- _Collected data_:
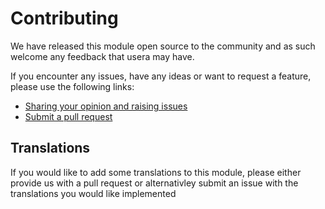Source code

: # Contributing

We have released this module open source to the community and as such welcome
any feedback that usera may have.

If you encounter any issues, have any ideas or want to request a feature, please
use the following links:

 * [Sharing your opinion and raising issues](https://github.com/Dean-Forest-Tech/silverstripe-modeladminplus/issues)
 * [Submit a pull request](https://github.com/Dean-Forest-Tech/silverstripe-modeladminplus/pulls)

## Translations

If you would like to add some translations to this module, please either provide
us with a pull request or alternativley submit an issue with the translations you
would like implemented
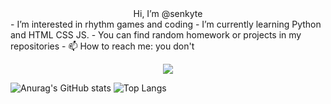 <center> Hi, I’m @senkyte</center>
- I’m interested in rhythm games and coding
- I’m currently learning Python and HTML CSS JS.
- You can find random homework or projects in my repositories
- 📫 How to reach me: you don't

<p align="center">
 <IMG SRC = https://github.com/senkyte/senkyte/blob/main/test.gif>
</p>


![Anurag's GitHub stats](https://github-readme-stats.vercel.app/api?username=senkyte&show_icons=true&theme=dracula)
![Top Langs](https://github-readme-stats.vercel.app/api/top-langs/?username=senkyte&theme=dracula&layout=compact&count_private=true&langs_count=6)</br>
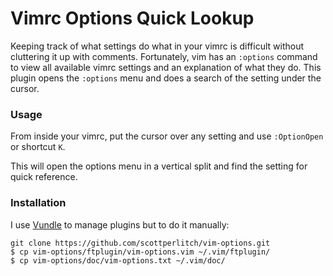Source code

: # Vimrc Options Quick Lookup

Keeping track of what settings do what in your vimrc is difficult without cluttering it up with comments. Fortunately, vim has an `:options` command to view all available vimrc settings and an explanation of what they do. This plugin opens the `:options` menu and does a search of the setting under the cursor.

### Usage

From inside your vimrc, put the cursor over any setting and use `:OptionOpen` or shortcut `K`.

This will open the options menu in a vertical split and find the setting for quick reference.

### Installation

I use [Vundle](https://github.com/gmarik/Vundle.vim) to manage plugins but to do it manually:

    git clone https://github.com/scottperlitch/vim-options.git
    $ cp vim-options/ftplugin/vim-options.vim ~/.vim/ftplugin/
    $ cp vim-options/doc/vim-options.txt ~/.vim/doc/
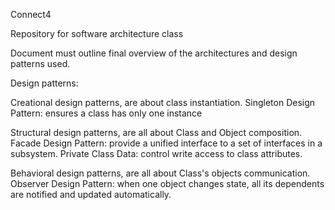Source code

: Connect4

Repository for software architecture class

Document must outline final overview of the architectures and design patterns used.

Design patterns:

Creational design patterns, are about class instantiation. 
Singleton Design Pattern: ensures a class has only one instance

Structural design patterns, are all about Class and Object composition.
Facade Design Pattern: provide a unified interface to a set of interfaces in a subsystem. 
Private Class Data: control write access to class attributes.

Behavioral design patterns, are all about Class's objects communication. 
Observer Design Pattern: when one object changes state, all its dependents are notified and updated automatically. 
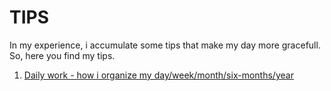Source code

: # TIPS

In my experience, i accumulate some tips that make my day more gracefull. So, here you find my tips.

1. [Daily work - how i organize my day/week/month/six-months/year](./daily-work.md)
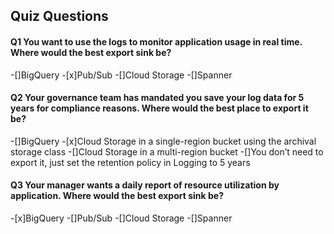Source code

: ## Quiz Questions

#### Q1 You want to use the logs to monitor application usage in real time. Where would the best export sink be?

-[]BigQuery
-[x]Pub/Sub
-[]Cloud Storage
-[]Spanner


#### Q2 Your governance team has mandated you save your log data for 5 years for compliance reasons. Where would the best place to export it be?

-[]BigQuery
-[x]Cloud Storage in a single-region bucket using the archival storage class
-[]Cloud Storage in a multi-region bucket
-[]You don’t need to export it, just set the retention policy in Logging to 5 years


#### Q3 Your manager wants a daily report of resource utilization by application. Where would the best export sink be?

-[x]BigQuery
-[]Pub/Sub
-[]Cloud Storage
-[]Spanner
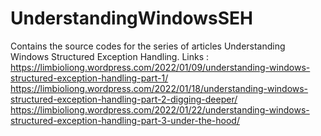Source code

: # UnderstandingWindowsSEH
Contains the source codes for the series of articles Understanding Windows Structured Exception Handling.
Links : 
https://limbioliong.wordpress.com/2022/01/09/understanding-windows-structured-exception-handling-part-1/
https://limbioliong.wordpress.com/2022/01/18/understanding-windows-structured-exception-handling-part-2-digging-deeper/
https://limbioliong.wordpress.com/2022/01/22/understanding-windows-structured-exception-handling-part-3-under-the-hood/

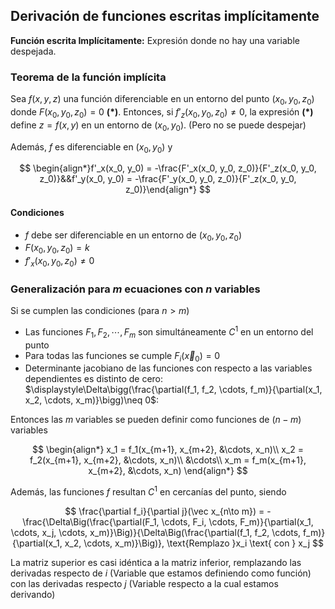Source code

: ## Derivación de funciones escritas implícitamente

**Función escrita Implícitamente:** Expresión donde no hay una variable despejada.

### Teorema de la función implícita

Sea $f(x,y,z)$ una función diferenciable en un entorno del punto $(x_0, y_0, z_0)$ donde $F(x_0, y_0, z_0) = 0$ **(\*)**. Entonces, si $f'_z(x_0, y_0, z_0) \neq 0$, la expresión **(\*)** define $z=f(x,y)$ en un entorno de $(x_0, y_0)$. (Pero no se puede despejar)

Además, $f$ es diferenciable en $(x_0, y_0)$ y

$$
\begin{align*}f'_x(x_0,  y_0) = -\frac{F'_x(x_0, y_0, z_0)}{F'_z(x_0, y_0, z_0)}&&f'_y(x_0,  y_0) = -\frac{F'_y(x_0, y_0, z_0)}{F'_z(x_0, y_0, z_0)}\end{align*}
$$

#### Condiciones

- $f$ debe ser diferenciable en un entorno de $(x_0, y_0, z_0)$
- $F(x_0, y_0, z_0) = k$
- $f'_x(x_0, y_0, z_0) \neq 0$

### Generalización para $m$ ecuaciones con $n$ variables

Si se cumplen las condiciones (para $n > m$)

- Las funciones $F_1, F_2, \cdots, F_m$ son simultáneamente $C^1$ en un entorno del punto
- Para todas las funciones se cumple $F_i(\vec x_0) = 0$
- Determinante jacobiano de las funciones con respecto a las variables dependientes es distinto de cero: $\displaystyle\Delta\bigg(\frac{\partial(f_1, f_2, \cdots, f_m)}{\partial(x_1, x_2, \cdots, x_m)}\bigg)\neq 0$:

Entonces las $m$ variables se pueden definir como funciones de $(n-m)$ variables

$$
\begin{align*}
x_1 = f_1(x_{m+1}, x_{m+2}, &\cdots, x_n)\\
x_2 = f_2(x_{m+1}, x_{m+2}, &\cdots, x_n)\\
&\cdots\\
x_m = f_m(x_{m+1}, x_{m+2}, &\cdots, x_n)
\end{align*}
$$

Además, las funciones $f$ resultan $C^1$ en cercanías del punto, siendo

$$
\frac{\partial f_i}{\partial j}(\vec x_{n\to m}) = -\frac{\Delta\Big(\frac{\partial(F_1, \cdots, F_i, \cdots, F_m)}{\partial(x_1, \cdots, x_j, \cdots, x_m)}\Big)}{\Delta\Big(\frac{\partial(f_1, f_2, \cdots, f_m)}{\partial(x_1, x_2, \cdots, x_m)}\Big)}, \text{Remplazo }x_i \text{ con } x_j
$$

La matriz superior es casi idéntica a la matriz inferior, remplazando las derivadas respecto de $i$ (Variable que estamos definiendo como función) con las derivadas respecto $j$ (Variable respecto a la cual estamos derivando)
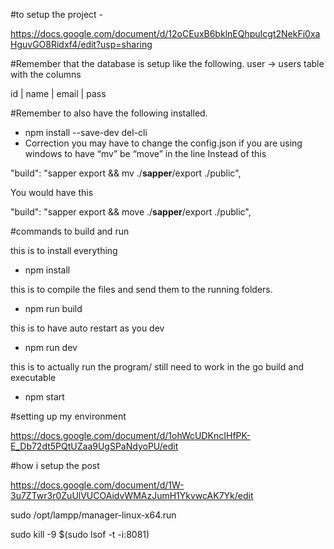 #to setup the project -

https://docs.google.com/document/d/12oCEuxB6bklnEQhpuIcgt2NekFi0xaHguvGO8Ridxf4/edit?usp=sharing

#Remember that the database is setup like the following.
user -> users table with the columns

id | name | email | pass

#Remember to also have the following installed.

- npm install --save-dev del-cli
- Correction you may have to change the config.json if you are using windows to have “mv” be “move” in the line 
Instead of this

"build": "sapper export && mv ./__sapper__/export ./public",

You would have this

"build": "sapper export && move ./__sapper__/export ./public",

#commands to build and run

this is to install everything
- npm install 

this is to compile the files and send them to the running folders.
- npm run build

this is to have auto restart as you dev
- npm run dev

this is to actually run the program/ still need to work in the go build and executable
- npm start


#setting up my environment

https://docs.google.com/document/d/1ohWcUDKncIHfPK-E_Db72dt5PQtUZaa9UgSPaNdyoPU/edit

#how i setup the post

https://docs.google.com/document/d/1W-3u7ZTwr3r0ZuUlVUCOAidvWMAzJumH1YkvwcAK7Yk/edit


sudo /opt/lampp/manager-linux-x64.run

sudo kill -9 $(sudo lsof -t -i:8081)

- _ASSIGNED TASK_: Your answer must be an exact reproduction of all entries, containing no pictures.

- _PROBLEM SOLUTION_:
Source code

: # Contributing

We have released this module open source to the community and as such welcome
any feedback that usera may have.

If you encounter any issues, have any ideas or want to request a feature, please
use the following links:

 * [Sharing your opinion and raising issues](https://github.com/Dean-Forest-Tech/silverstripe-modeladminplus/issues)
 * [Submit a pull request](https://github.com/Dean-Forest-Tech/silverstripe-modeladminplus/pulls)

## Translations

If you would like to add some translations to this module, please either provide
us with a pull request or alternativley submit an issue with the translations you
would like implemented
 <center> Hi, I’m @senkyte</center>
- I’m interested in rhythm games and coding
- I’m currently learning Python and HTML CSS JS.
- You can find random homework or projects in my repositories
- 📫 How to reach me: you don't

<p align="center">
 <IMG SRC = https://github.com/senkyte/senkyte/blob/main/test.gif>
</p>


![Anurag's GitHub stats](https://github-readme-stats.vercel.app/api?username=senkyte&show_icons=true&theme=dracula)
![Top Langs](https://github-readme-stats.vercel.app/api/top-langs/?username=senkyte&theme=dracula&layout=compact&count_private=true&langs_count=6)</br>
Source code

: # Vimrc Options Quick Lookup

Keeping track of what settings do what in your vimrc is difficult without cluttering it up with comments. Fortunately, vim has an `:options` command to view all available vimrc settings and an explanation of what they do. This plugin opens the `:options` menu and does a search of the setting under the cursor.

### Usage

From inside your vimrc, put the cursor over any setting and use `:OptionOpen` or shortcut `K`.

This will open the options menu in a vertical split and find the setting for quick reference.

### Installation

I use [Vundle](https://github.com/gmarik/Vundle.vim) to manage plugins but to do it manually:

    git clone https://github.com/scottperlitch/vim-options.git
    $ cp vim-options/ftplugin/vim-options.vim ~/.vim/ftplugin/
    $ cp vim-options/doc/vim-options.txt ~/.vim/doc/
Source code

: Connect4

Repository for software architecture class

Document must outline final overview of the architectures and design patterns used.

Design patterns:

Creational design patterns, are about class instantiation. 
Singleton Design Pattern: ensures a class has only one instance

Structural design patterns, are all about Class and Object composition.
Facade Design Pattern: provide a unified interface to a set of interfaces in a subsystem. 
Private Class Data: control write access to class attributes.

Behavioral design patterns, are all about Class's objects communication. 
Observer Design Pattern: when one object changes state, all its dependents are notified and updated automatically. 
Source code

: # TIPS

In my experience, i accumulate some tips that make my day more gracefull. So, here you find my tips.

1. [Daily work - how i organize my day/week/month/six-months/year](./daily-work.md)
Source code

: ## Quiz Questions

#### Q1 You want to use the logs to monitor application usage in real time. Where would the best export sink be?

-[]BigQuery
-[x]Pub/Sub
-[]Cloud Storage
-[]Spanner


#### Q2 Your governance team has mandated you save your log data for 5 years for compliance reasons. Where would the best place to export it be?

-[]BigQuery
-[x]Cloud Storage in a single-region bucket using the archival storage class
-[]Cloud Storage in a multi-region bucket
-[]You don’t need to export it, just set the retention policy in Logging to 5 years


#### Q3 Your manager wants a daily report of resource utilization by application. Where would the best export sink be?

-[x]BigQuery
-[]Pub/Sub
-[]Cloud Storage
-[]Spanner
Source code

: # UnderstandingWindowsSEH
Contains the source codes for the series of articles Understanding Windows Structured Exception Handling.
Links : 
https://limbioliong.wordpress.com/2022/01/09/understanding-windows-structured-exception-handling-part-1/
https://limbioliong.wordpress.com/2022/01/18/understanding-windows-structured-exception-handling-part-2-digging-deeper/
https://limbioliong.wordpress.com/2022/01/22/understanding-windows-structured-exception-handling-part-3-under-the-hood/

Source code

: ## Derivación de funciones escritas implícitamente

**Función escrita Implícitamente:** Expresión donde no hay una variable despejada.

### Teorema de la función implícita

Sea $f(x,y,z)$ una función diferenciable en un entorno del punto $(x_0, y_0, z_0)$ donde $F(x_0, y_0, z_0) = 0$ **(\*)**. Entonces, si $f'_z(x_0, y_0, z_0) \neq 0$, la expresión **(\*)** define $z=f(x,y)$ en un entorno de $(x_0, y_0)$. (Pero no se puede despejar)

Además, $f$ es diferenciable en $(x_0, y_0)$ y

$$
\begin{align*}f'_x(x_0,  y_0) = -\frac{F'_x(x_0, y_0, z_0)}{F'_z(x_0, y_0, z_0)}&&f'_y(x_0,  y_0) = -\frac{F'_y(x_0, y_0, z_0)}{F'_z(x_0, y_0, z_0)}\end{align*}
$$

#### Condiciones

- $f$ debe ser diferenciable en un entorno de $(x_0, y_0, z_0)$
- $F(x_0, y_0, z_0) = k$
- $f'_x(x_0, y_0, z_0) \neq 0$

### Generalización para $m$ ecuaciones con $n$ variables

Si se cumplen las condiciones (para $n > m$)

- Las funciones $F_1, F_2, \cdots, F_m$ son simultáneamente $C^1$ en un entorno del punto
- Para todas las funciones se cumple $F_i(\vec x_0) = 0$
- Determinante jacobiano de las funciones con respecto a las variables dependientes es distinto de cero: $\displaystyle\Delta\bigg(\frac{\partial(f_1, f_2, \cdots, f_m)}{\partial(x_1, x_2, \cdots, x_m)}\bigg)\neq 0$:

Entonces las $m$ variables se pueden definir como funciones de $(n-m)$ variables

$$
\begin{align*}
x_1 = f_1(x_{m+1}, x_{m+2}, &\cdots, x_n)\\
x_2 = f_2(x_{m+1}, x_{m+2}, &\cdots, x_n)\\
&\cdots\\
x_m = f_m(x_{m+1}, x_{m+2}, &\cdots, x_n)
\end{align*}
$$

Además, las funciones $f$ resultan $C^1$ en cercanías del punto, siendo

$$
\frac{\partial f_i}{\partial j}(\vec x_{n\to m}) = -\frac{\Delta\Big(\frac{\partial(F_1, \cdots, F_i, \cdots, F_m)}{\partial(x_1, \cdots, x_j, \cdots, x_m)}\Big)}{\Delta\Big(\frac{\partial(f_1, f_2, \cdots, f_m)}{\partial(x_1, x_2, \cdots, x_m)}\Big)}, \text{Remplazo }x_i \text{ con } x_j
$$

La matriz superior es casi idéntica a la matriz inferior, remplazando las derivadas respecto de $i$ (Variable que estamos definiendo como función) con las derivadas respecto $j$ (Variable respecto a la cual estamos derivando)
 #to setup the project -

https://docs.google.com/document/d/12oCEuxB6bklnEQhpuIcgt2NekFi0xaHguvGO8Ridxf4/edit?usp=sharing

#Remember that the database is setup like the following.
user -> users table with the columns

id | name | email | pass

#Remember to also have the following installed.

- npm install --save-dev del-cli
- Correction you may have to change the config.json if you are using windows to have “mv” be “move” in the line 
Instead of this

"build": "sapper export && mv ./__sapper__/export ./public",

You would have this

"build": "sapper export && move ./__sapper__/export ./public",

#commands to build and run

this is to install everything
- npm install 

this is to compile the files and send them to the running folders.
- npm run build

this is to have auto restart as you dev
- npm run dev

this is to actually run the program/ still need to work in the go build and executable
- npm start


#setting up my environment

https://docs.google.com/document/d/1ohWcUDKncIHfPK-E_Db72dt5PQtUZaa9UgSPaNdyoPU/edit

#how i setup the post

https://docs.google.com/document/d/1W-3u7ZTwr3r0ZuUlVUCOAidvWMAzJumH1YkvwcAK7Yk/edit


sudo /opt/lampp/manager-linux-x64.run

sudo kill -9 $(sudo lsof -t -i:8081)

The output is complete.